AI Coding Leaderboard
DEPRECATED: Aider Polyglot is multi-lingual compared to SWE-bench verified and that does not require me to make use of my own aggregated leaderboard. I will still try my best to maintain this post, but just letting you know I suggest using Aider Polyglot going forward for which model to use for pair programming.
- Aider polyglot: Based on the 225 most difficult Exercism coding problems in the following languages: C++, Go, Java, JavaScript, Python and Rust. See Aider polyglot coding leaderboard. The problem I see is that models can just train on the solutions and game this leaderboard versus LiveCodeBench which is free of contaminations.
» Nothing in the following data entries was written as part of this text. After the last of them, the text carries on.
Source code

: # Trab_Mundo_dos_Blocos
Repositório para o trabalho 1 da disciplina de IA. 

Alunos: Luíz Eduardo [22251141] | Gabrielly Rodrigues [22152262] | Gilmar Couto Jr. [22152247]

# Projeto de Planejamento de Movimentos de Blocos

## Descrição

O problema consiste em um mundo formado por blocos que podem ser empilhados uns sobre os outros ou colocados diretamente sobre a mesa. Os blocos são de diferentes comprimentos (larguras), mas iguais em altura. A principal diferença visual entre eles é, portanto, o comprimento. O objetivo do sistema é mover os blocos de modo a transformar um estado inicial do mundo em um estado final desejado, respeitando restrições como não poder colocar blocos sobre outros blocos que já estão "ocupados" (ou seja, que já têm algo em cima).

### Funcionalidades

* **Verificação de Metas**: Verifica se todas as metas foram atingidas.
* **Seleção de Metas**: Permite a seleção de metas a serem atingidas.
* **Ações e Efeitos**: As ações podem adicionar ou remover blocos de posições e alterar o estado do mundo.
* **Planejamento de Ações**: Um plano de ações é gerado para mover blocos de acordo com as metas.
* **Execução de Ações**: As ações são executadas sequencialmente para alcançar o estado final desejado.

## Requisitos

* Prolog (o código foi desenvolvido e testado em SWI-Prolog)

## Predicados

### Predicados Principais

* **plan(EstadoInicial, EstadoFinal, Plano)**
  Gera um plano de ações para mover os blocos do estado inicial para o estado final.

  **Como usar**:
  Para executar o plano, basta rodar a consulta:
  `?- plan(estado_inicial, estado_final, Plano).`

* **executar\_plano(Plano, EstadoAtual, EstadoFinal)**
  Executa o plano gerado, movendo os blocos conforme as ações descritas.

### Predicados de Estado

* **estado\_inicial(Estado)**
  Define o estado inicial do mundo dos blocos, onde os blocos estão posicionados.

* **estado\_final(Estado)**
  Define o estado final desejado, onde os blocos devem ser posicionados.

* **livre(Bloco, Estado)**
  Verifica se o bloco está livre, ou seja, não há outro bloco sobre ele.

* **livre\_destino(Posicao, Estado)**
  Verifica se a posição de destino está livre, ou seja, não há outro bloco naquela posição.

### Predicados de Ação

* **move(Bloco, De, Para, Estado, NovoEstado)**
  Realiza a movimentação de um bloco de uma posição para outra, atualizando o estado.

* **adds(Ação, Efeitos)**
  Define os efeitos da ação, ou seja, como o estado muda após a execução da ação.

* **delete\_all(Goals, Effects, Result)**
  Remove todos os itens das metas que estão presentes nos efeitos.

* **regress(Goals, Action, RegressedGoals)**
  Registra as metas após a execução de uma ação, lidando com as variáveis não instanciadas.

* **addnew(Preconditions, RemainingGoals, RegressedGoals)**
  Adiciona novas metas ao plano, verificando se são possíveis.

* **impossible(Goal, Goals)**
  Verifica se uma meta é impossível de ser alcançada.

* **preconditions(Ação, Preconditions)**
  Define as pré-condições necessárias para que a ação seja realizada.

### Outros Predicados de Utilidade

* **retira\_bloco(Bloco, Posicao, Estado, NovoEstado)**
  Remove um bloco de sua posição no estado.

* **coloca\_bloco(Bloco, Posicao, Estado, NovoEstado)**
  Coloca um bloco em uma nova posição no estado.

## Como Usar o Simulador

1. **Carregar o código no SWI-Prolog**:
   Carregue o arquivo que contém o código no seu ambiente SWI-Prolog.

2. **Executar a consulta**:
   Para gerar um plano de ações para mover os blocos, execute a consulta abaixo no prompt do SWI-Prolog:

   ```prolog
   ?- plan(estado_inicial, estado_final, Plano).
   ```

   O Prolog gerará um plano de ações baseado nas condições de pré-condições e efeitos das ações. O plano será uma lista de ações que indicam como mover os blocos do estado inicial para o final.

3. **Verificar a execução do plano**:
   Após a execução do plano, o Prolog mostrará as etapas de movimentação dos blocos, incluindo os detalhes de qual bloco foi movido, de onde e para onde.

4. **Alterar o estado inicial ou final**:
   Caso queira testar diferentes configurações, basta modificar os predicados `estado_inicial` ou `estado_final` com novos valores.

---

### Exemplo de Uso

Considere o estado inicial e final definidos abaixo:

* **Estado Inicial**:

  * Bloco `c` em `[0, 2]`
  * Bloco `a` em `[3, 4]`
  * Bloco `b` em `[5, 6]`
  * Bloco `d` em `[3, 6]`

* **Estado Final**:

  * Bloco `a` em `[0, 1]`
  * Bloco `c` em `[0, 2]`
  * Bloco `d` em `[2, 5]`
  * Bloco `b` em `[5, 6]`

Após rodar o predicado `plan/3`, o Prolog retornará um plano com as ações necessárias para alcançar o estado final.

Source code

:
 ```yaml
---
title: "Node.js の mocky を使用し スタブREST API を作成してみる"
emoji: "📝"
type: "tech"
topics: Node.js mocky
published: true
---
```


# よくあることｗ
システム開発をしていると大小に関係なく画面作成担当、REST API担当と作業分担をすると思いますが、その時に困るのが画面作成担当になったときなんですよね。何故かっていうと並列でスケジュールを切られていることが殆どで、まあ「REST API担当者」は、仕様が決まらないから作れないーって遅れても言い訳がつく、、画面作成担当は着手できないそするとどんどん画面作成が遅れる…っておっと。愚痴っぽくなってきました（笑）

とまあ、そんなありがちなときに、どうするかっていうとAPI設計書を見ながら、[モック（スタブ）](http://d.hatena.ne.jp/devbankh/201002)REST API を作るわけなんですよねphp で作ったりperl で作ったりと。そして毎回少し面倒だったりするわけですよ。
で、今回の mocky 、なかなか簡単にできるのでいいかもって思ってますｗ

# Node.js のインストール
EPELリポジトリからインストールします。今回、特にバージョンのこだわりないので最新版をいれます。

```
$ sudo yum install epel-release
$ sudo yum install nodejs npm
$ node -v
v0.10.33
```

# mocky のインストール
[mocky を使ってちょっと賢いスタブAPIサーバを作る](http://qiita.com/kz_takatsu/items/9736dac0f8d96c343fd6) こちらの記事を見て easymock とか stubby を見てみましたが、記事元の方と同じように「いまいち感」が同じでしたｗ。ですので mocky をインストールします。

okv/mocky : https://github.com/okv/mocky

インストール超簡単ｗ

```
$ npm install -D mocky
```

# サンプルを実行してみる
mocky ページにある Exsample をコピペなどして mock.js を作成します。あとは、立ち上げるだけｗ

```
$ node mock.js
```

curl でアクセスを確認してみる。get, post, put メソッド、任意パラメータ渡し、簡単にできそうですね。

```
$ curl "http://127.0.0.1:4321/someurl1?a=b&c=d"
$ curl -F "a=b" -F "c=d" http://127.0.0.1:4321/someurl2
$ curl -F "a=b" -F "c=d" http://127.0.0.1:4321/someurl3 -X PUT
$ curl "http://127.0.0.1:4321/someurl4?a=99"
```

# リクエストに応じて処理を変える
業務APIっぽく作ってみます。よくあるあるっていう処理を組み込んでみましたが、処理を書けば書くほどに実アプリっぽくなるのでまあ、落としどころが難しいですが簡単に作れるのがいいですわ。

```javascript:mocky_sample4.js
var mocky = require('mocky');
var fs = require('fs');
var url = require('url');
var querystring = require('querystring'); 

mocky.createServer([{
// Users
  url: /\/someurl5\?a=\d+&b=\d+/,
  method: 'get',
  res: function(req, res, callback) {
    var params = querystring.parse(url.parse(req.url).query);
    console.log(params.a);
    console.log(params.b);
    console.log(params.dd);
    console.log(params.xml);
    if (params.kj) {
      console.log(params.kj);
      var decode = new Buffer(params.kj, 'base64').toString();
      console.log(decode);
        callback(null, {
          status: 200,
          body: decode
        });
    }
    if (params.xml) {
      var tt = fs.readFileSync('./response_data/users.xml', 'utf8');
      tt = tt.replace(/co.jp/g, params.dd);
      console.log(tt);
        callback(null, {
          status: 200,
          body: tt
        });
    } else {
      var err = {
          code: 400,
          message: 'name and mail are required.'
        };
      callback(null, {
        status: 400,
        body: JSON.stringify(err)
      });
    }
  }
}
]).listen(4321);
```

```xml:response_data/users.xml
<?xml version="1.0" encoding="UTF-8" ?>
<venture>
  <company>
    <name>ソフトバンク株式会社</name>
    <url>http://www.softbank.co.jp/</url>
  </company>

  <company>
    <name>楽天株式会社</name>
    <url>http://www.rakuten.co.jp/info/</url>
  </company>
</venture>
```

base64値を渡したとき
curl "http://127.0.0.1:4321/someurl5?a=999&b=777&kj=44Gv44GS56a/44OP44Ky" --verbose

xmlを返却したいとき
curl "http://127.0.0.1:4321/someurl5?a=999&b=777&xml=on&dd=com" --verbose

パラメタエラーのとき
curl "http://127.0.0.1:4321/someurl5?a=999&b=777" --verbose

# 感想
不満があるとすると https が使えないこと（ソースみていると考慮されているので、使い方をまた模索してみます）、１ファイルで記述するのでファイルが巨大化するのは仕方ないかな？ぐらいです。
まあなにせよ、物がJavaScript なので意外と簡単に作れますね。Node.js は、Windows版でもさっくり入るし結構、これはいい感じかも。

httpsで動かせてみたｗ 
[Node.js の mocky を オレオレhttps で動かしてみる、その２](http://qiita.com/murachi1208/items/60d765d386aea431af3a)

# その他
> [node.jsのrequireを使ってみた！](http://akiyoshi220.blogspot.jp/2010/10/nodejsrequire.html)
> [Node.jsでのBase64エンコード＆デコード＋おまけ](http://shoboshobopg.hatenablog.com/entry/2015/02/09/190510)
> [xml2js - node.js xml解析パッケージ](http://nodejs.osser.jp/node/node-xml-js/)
- SWE-bench verified (August 13, 2024). A subset of 500 Python-exclusive tasks from the full 2000 which have been verified by humans as solvable. This is the defacto way to evaluate AI models as almost almost all models will report their scores for this benchmark. The unofficial leaderboard includes SWE copilot tool. The problem is that it doesn’t include self-reported results unlike my leaderboard.
- Codeforces: the elo represents how good the AI model is at competitive programming tasks. There is no leaderboard since most AI models will self-report or benchmark other models
- The problem with EvalPlus is that it doesn’t include bleeding edge models, it’s basically almost solved, and not many new models even report their scores anymore.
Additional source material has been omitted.